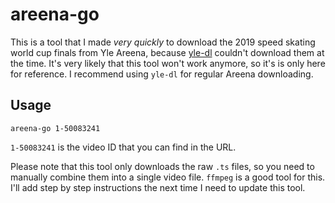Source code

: # areena-go

This is a tool that I made *very quickly* to download the 2019 speed skating world cup finals from Yle Areena, because [yle-dl](https://aajanki.github.io/yle-dl/) couldn't download them at the time. It's very likely that this tool won't work anymore, so it's is only here for reference. I recommend using `yle-dl` for regular Areena downloading.

## Usage

`areena-go 1-50083241`

`1-50083241` is the video ID that you can find in the URL.

Please note that this tool only downloads the raw `.ts` files, so you need to manually combine them into a single video file. `ffmpeg` is a good tool for this. I'll add step by step instructions the next time I need to update this tool.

* _TASK BRIEF_
All lines above with "video" in them should be returned.

* _RESPONSE TO THE TASK_
`1-50083241` is the video ID that you can find in the URL.
Please note that this tool only downloads the raw `.ts` files, so you need to manually combine them into a single video file. `ffmpeg` is a good tool for this. I'll add step by step instructions the next time I need to update this tool.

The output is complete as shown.